I’m not going to pretend it’s easy to live life after such a diagnosis but again stressing over it doesn’t help at all as I learnt… also note some can’t have it removed and live their life with an active AVM everyday.
Please stay strong & keep us posted on your journey… God bless!
Thank you for the uplifting words! I agree, I’ve some time to think on it, and I do realize that that it’s better to be aware of the risks and symptoms, in case it ruptures. I have the angiogram scheduled for this up coming month, so will soon be able to have more clarity on the next steps.
Glad you’re doing better!
I have an angiogram scheduled for this upcoming month which will determine what the next steps will be. I think I’ve kind of decided to move forward with the surgery as well, if that’s an option. The stress of living with it knowing it can rupture I think would be too much. However, I am preparing and considering the fact that they may come back and say the surgery is too risky. So, we shall see what they say.
I am scared of side effects like what you mentioned, but I’m glad to see that you are moving forward still, which gives me hope that’s it’s possible to have a full life still.
Good to hear! It definitely works to your advantage knowing what’s in there & the risks… God bless!
I hear what you’re saying.
I had an angiogram a month before my surgery The thing that helped me make the decision for the surgery was that if I had another stroke I might be disabled for life. That’s what gave me the strength to go for the operation. I was fortunate in that my AVM was close to the surface and could be operated on somewhat easily. The neurosurgeon said after the operation that it was a textbook case.

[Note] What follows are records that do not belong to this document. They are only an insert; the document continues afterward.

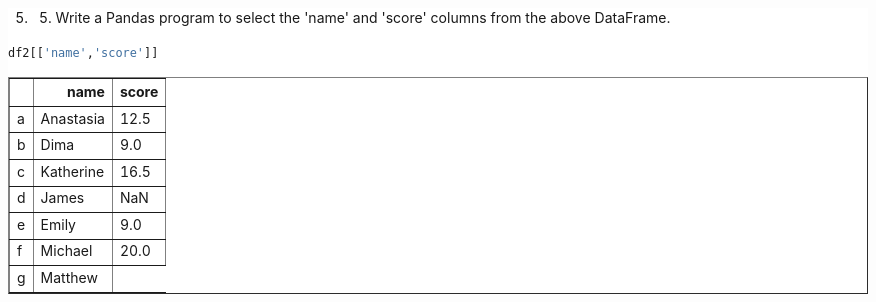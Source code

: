 


5. 5. Write a Pandas program to select the 'name' and 'score' columns from the above DataFrame.


```python
df2[['name','score']]
```




<div>
<style scoped>
    .dataframe tbody tr th:only-of-type {
        vertical-align: middle;
    }

    .dataframe tbody tr th {
        vertical-align: top;
    }

    .dataframe thead th {
        text-align: right;
    }
</style>
<table border="1" class="dataframe">
  <thead>
    <tr style="text-align: right;">
      <th></th>
      <th>name</th>
      <th>score</th>
    </tr>
  </thead>
  <tbody>
    <tr>
      <td>a</td>
      <td>Anastasia</td>
      <td>12.5</td>
    </tr>
    <tr>
      <td>b</td>
      <td>Dima</td>
      <td>9.0</td>
    </tr>
    <tr>
      <td>c</td>
      <td>Katherine</td>
      <td>16.5</td>
    </tr>
    <tr>
      <td>d</td>
      <td>James</td>
      <td>NaN</td>
    </tr>
    <tr>
      <td>e</td>
      <td>Emily</td>
      <td>9.0</td>
    </tr>
    <tr>
      <td>f</td>
      <td>Michael</td>
      <td>20.0</td>
    </tr>
    <tr>
      <td>g</td>
      <td>Matthew</td>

Recovery continues and it’s sometimes helpful for me to remember Jill Bolte Taylor’s book. She had an AVM removed that was in a deep part of her brain. She said it took her seven years to recover. Glad to offer the dialog. This site is a “rare bird,” as it helped me to make a good decision when I was thinking about AVM surgery.
I’m definitely going to look up Jill Boltes book.
I had the angiogram done this past Monday. I had a hematoma form after the procedure so it’s been still painful. But from what the provider said, the AVM is 4 cm and had two major veins Intertwined. I won’t hear back on their recommendations for survey until about 4 weeks. Glad yours textbook case and not super complicated!